**Requirement:**
I need only the number of lines in this data that contain the string "lahko".
——————————
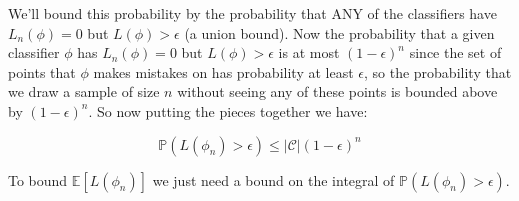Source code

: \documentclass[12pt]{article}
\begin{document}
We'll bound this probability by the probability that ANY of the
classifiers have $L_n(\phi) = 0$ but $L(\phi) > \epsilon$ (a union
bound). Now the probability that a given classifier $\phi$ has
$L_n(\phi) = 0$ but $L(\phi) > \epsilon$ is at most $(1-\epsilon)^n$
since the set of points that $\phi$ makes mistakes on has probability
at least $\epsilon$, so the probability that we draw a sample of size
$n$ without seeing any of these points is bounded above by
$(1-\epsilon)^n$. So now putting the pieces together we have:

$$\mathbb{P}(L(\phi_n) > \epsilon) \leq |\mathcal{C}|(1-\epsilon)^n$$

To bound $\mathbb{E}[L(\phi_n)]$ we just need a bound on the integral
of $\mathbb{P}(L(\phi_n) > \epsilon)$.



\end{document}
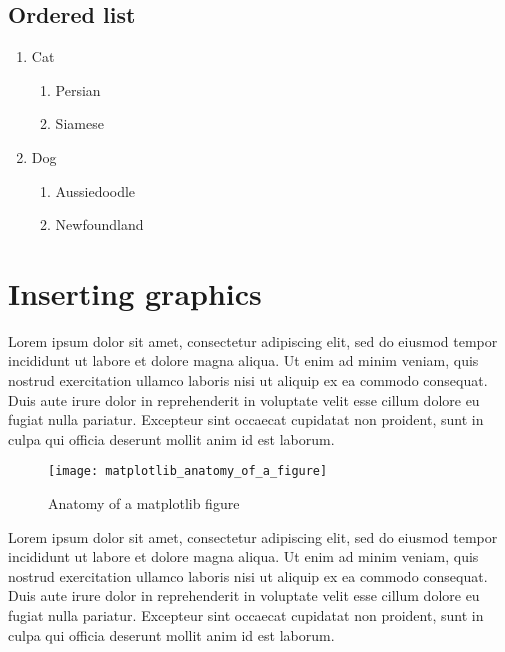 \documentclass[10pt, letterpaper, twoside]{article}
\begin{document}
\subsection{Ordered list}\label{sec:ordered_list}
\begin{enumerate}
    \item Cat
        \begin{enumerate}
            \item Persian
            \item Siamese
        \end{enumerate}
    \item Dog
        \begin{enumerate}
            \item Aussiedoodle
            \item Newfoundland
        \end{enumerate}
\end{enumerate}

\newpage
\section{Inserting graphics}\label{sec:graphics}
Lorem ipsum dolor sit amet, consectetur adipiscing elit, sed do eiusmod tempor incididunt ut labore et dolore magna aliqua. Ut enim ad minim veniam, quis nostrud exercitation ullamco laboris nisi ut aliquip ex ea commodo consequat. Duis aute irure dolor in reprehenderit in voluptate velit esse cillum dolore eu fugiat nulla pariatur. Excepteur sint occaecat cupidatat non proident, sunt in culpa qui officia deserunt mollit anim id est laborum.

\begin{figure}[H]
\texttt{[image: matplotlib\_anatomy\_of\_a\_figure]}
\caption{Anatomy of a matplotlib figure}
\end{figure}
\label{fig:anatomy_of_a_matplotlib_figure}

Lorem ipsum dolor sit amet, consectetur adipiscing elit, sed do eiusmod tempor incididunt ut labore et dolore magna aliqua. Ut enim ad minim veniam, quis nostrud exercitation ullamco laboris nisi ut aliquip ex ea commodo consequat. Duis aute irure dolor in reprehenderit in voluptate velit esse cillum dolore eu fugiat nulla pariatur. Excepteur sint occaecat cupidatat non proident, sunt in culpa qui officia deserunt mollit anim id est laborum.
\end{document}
——————————
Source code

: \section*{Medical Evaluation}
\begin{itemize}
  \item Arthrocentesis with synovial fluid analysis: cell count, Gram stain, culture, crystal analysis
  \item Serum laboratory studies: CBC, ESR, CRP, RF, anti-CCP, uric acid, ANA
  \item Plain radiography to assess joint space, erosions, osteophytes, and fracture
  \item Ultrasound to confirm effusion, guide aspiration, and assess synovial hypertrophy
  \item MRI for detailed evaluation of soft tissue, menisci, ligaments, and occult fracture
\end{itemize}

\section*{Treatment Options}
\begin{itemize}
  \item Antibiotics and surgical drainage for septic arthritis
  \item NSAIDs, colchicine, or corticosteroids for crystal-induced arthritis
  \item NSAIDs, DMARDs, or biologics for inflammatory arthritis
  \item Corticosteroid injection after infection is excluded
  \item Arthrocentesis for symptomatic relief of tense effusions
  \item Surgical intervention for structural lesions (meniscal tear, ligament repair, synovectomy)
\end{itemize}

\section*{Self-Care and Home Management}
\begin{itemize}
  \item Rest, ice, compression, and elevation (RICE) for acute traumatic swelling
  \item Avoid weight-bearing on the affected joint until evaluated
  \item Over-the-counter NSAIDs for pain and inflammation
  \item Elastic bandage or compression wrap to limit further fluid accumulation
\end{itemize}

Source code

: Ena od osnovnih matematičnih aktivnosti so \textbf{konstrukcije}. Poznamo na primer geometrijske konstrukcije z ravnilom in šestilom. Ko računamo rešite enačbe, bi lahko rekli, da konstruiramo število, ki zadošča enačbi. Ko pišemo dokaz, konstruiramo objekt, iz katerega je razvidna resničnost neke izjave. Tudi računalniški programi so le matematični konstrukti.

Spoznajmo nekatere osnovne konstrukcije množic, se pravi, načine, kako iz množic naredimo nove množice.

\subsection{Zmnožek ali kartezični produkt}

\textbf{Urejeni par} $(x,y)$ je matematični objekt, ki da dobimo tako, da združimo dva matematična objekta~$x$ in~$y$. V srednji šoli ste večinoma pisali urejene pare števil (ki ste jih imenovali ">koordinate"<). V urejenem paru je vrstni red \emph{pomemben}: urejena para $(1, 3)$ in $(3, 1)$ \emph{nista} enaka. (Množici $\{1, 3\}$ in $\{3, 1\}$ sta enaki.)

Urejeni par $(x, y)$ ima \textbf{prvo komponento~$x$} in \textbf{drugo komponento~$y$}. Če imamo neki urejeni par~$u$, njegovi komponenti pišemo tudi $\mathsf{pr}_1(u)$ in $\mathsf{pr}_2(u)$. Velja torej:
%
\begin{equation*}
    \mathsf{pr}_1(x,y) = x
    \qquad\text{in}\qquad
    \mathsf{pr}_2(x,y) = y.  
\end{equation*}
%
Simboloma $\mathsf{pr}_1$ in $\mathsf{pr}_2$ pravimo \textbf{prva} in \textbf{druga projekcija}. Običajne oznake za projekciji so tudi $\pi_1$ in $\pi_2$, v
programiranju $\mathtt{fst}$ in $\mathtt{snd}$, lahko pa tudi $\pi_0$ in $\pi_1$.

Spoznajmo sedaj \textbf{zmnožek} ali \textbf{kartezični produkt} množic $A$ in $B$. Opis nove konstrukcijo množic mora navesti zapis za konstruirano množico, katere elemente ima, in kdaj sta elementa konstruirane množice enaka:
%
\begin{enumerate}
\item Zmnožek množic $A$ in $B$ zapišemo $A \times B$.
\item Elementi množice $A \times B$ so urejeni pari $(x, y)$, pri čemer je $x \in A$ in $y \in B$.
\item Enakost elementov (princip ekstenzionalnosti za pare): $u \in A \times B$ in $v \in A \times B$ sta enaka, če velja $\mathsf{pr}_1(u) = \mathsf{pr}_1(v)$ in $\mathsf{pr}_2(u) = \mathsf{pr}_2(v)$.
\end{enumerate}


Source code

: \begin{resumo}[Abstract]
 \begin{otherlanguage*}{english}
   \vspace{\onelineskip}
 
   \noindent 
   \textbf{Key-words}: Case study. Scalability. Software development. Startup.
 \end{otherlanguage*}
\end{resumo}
——————————
**Reply to the task:**
2